Bloß dass es mit Derwall noch gar nicht vorbei war, wenn ihm auch nichts Gutes schwante nach der Landung am 21. Juni in Frankfurt. 200 enttäuschte Fans hatten sich eingefunden, ließen die Spieler um Kalle Rummenigge und Lothar Matthäus unbehelligt vorbeiziehen, ihre Zielscheibe war Derwall.

"Derwall raus, Derwall wann gehst Du?", höhnten sie. "Der Weg zur Tiefgarage wurde für Jupp Derwall an diesem Fronleichnamstag zu einem Passionsgang", schrieb der Kicker. "Was seid ihr doch so primitiv", konterte er und befand: "Das sind genau die Leute, die Deutschlands Ruf draußen im Ausland kaputt machen."

Der DFB war mehr um den Ruf seines Fußballs besorgt und suchte nach einem Ausweg. Am Tag, als die Bild-Schlagzeile erschien, sagte Derwall noch: "Ich erfülle meinen Vertrag mit dem DFB bis 1986, klammere mich aber nicht an meinen Posten. Das Klima ist vergiftet und da es auf der Hand liegt, dass ich den Druck der Medien nicht mindern kann, müssen wir uns mit Blick auf die WM-Qualifikation anders helfen."

Das war noch kein Rücktritt, aber ein Hilferuf um Erlösung.
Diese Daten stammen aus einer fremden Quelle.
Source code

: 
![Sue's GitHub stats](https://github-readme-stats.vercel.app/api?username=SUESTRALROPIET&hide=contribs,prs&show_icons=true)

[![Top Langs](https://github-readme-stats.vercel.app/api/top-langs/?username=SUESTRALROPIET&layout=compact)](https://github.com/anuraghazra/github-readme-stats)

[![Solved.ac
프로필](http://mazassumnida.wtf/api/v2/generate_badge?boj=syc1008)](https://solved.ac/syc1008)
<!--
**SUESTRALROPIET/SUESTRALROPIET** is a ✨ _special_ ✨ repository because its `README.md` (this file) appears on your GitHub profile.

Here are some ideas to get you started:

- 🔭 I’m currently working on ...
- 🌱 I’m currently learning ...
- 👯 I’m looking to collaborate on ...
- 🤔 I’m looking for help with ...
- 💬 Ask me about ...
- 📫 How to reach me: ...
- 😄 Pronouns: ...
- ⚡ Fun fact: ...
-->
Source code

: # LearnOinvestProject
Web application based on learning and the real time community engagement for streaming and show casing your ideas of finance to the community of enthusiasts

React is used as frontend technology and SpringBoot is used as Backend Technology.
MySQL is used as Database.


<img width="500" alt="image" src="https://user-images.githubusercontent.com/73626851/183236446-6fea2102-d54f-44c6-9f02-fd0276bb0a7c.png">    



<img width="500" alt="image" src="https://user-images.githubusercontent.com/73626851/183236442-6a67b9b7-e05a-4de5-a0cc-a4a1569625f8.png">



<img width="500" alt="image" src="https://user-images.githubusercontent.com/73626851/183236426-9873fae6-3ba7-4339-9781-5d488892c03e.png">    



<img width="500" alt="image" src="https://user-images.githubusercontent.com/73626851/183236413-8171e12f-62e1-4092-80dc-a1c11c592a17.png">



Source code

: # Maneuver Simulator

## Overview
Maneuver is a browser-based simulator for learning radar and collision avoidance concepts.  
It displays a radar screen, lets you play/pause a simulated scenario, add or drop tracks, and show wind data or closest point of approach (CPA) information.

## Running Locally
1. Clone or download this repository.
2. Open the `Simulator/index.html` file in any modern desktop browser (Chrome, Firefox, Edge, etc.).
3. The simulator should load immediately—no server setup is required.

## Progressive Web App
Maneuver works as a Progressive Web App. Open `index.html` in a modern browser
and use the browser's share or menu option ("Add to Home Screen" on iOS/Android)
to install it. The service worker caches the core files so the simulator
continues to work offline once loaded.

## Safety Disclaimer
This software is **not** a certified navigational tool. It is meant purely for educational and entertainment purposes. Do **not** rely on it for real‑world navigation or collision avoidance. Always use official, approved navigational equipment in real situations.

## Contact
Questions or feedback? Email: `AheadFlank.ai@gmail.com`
Der DFB fand sogar eine Lösung, die letztlich aber nie umgesetzt wurde: Offiziell sollte Derwall künftige Gegner beobachten und die Arbeit der DFB-Trainer "koordinieren". Dazu verspürte er wenig Lust, ging alsbald in die Türkei und feierte auf seine letzten Trainertage große Erfolge. Bei Galatasaray Istanbul, das er zu zwei Meistertiteln führte, ist ein Trainingsplatz nach ihm benannt. Versöhnliches Ende einer Karriere.

Auf den letzten Abschnitt als Bundestrainer blickte er aber unversöhnlich zurück – oder besser gesagt gar nicht. In seiner Biographie ging Derwall auf die EM in Frankreich und sein Ende als Bundestrainer mit keinem Wort ein.